When Jordan sat down with about four minutes remaining in the first half, the Spurs led by two points. About a minute later, the Clippers leveled the score. At the intermission, the Clippers led by one point, so the effectiveness of intentionally fouling Jordan did not necessarily pay off as Popovich had hoped.
In the third quarter, the Clippers and Spurs would continue to seesaw back and forth until Popovich again went to the intentional foul on Jordan. The pace of the game slowed to a crawl, and the crowd grew incredibly tired of the tactic. Over the course of 12 minutes in the third quarter, the Spurs and Clippers combined to shoot 35 free throws in a foul fest. Jordan would make five of the 10 foul shots he attempted during the grueling stretch.
After all the antics and strategies, the Clippers and Spurs entered the final quarter of pivotal Game Five level at 82-82. In the fourth quarter, neither team would lead by more than three points for the first seven minutes of the quarter. With five minutes to play, the visitors would make a run and jump out to a seven-point edge, which would hold until Paul made a lay-up with 2:07 to play.

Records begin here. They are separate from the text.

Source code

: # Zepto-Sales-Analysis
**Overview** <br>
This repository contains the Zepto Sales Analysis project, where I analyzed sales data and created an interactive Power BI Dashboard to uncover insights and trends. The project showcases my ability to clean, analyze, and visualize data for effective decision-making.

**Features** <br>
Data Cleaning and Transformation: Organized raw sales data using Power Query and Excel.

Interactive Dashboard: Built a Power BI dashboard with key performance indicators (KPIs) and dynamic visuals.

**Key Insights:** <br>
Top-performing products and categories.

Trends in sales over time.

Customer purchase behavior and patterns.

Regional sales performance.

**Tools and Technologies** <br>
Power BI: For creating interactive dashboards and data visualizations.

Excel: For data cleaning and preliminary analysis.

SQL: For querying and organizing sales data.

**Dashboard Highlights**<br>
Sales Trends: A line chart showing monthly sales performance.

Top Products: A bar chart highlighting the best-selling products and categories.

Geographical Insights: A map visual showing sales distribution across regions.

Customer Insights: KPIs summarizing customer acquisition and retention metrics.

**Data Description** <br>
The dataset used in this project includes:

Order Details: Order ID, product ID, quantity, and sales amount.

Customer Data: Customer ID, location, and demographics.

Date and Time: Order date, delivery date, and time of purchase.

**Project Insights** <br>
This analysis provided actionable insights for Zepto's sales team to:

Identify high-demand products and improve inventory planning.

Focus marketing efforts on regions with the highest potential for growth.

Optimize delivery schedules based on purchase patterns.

The Spurs' spurt had been fueled by Boris Diaw and Tim Duncan, and the two Spurs would be integral down the stretch. Duncan, in particular, would have a monster block at the one minute mark to deny Griffin a basket that would have tied the game. The Clippers' forward would finish the game by missing eight of his final nine shots and looking visibly exhausted. He also missed two free throws with 39.9 seconds to play, and those misses definitely hurt the Clippers' cause. For the night, Griffin finished with 30 points, 14 rebounds, seven assists and four steals in over 41 minutes on the court.
The game would eventually come down to Jordan tipping in Griffin's shot with 4.9 seconds to play. Had the center not touched the ball, the Clippers would have taken a one-point lead. Instead, the official called offensive goal-tending. After a few free throws, the Spurs walked away victorious.
Game Six will be in San Antonio on Thursday night.